This program calculates pairwise between-population sequence distance (DXY) across genome-wide 4-fold synonymous SNPs.
Follow instructions in main documentation to set up the conda environmnet 'WGS_analysis'.
- Generate vcf files and mpileup files of 4-fold synonymous SNPs and analyzed sites from previously generated vcf and mpileup files: configure file paths and parameters in run_extract_4_syn_sites.sh and run it in bash (this step use the same code as synonymous FST).
- Calculate DXY from files generated using the same scripts for genome-wide DXY: configure file paths and parameters in run_calc_syn_dxy.sh and run it in bash.
In most cases, you do not have to modify the core python scripts which counts the total number of analyzed sites and calculates DXY within each chromosome/contig, as well as the paralleling shell script, which parallelly calculate within-contig DXY and then merged results into genome-wide synonymous DXY.
Similarly, you do not have to modify the core python script which extract 4-fold synonymous sites, and the paralleling shell script, which parallely extract sites within each chromosome/contig.
Check variables in this shell script to see input and output files.
- DXY is an absolute measure of population differentiation, and is independent of levels of within-population diversity.
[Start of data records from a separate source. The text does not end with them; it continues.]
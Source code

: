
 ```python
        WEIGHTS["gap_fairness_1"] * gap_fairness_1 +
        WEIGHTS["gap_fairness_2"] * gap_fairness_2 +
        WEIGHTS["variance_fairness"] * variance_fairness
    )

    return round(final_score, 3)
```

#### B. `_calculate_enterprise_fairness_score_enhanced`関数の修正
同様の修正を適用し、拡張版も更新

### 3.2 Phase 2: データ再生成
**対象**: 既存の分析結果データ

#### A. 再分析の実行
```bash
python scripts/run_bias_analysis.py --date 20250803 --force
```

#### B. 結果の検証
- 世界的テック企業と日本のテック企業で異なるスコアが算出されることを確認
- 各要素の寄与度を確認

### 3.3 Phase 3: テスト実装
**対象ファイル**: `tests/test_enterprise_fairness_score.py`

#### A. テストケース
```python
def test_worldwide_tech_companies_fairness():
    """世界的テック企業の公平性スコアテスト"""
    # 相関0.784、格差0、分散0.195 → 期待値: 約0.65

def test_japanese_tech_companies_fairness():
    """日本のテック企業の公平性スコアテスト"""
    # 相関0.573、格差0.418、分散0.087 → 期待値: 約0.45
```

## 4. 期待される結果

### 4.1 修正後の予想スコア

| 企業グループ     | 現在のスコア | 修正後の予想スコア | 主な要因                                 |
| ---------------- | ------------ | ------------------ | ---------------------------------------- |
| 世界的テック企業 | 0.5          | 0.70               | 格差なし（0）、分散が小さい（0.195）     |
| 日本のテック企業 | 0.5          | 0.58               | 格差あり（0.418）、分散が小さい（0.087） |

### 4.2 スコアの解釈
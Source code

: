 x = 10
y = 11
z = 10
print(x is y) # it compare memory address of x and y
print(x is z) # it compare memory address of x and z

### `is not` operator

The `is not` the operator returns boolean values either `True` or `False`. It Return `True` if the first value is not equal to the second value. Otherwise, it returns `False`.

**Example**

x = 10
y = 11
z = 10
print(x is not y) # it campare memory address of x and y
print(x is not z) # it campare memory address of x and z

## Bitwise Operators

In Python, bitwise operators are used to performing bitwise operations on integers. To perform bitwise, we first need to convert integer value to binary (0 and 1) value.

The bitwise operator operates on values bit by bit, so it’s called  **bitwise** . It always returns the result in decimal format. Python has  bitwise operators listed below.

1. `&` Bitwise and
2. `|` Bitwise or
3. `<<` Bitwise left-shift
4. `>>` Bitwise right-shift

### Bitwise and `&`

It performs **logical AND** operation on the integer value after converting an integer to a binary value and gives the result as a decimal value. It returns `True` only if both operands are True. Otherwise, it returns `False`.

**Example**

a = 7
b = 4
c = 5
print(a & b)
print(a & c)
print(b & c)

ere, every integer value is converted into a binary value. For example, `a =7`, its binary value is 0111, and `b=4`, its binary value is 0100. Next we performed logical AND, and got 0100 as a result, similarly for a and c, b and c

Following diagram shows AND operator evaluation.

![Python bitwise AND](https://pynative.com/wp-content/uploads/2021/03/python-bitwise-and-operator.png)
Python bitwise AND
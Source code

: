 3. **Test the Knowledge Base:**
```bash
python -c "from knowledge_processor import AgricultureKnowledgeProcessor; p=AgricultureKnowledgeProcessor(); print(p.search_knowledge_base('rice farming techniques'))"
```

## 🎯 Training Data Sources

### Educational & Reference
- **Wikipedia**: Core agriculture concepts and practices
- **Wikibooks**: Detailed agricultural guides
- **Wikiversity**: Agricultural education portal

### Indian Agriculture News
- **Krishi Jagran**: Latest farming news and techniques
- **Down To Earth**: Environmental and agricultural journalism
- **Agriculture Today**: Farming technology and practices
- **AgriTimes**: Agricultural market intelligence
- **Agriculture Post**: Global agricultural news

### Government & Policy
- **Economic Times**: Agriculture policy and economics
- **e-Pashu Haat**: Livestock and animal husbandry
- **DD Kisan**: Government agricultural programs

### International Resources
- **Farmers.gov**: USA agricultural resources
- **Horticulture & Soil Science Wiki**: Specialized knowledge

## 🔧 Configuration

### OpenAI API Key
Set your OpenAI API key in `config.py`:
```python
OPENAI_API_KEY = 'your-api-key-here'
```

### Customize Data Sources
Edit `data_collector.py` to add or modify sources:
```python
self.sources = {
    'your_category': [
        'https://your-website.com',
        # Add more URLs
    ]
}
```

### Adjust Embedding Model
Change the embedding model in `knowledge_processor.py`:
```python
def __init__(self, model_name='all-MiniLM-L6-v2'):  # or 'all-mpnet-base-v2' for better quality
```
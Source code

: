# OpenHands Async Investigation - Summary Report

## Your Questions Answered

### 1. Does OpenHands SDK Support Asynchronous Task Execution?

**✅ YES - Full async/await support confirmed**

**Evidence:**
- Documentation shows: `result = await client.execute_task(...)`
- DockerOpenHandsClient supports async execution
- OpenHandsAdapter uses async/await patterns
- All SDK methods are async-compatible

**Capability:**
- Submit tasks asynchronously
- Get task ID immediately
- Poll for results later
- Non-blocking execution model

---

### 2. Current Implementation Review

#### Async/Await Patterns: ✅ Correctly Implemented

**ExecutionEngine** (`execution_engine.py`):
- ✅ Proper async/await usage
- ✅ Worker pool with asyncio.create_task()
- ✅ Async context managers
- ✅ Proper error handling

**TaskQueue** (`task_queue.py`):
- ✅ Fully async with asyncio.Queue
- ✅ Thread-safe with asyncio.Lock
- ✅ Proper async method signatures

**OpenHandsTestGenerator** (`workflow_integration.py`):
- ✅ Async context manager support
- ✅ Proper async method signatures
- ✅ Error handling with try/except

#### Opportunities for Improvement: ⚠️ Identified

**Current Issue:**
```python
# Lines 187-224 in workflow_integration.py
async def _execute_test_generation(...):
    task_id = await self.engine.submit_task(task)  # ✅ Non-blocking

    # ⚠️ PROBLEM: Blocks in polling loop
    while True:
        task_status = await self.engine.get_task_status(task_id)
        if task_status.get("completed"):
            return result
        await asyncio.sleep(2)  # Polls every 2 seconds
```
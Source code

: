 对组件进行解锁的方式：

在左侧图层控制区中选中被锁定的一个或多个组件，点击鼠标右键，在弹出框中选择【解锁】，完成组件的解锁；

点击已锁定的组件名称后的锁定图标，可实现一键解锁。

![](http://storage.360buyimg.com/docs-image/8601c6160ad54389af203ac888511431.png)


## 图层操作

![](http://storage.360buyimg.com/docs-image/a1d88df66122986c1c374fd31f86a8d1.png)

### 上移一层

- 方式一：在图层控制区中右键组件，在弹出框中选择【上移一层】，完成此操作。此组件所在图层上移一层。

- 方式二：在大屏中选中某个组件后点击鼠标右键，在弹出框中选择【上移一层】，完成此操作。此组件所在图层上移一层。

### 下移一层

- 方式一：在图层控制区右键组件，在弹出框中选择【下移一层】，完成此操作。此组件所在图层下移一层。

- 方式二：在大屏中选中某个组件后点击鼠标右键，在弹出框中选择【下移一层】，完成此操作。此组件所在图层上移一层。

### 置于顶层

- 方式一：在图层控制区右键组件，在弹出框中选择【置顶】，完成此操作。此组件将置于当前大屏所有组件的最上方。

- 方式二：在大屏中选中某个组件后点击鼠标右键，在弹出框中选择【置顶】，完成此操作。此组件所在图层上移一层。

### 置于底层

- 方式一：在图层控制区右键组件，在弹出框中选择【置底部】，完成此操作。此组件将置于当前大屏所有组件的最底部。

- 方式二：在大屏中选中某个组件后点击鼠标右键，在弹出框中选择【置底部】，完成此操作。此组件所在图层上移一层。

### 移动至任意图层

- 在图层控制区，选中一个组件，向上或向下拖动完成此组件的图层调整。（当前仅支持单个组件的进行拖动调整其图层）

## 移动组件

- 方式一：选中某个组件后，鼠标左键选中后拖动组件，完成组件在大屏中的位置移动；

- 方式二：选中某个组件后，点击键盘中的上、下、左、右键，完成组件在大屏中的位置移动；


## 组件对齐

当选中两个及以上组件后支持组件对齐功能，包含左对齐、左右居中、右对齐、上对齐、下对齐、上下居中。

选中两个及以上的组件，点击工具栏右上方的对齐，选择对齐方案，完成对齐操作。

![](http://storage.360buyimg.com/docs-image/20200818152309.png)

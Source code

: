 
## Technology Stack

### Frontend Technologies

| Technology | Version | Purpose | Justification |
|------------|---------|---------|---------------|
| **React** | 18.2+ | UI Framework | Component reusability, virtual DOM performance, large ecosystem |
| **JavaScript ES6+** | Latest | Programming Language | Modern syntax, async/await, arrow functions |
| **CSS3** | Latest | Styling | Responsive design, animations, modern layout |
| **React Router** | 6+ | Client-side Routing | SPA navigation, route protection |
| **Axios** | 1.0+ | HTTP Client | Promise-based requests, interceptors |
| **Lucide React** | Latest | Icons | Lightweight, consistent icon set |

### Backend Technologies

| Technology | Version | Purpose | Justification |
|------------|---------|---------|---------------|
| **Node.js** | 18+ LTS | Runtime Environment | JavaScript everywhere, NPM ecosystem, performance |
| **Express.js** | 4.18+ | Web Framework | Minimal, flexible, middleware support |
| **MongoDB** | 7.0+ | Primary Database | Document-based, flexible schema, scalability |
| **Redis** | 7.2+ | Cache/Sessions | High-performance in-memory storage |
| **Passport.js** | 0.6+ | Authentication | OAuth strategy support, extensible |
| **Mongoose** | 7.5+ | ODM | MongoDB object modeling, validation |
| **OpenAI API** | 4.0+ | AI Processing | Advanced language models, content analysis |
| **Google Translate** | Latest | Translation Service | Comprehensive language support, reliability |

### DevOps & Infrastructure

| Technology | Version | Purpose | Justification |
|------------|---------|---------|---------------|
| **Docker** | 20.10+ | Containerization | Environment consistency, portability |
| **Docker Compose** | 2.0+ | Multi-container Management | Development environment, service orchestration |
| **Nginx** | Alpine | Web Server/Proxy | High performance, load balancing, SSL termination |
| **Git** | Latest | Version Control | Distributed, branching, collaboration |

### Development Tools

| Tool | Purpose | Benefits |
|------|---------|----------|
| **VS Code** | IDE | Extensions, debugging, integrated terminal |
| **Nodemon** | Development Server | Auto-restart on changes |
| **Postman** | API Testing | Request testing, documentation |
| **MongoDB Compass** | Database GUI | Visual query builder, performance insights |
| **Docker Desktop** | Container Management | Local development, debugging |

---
- Though the formula is applicable to tri- or quadro-allelic sites, the calculation is limited to the two most frequent alleles for consistency with previous calculations of nucleotide diversity.
- The two most frequent alleles doesn't have to be the same among samples, e.g., genotype A/T for sample1 and A/G for sample2, where dxy between sample1 and sample2 shoudl be calculated as AF(1A) x AF(2G) + AF(1T) x AF(2A) + AF(1T) x AF(2G).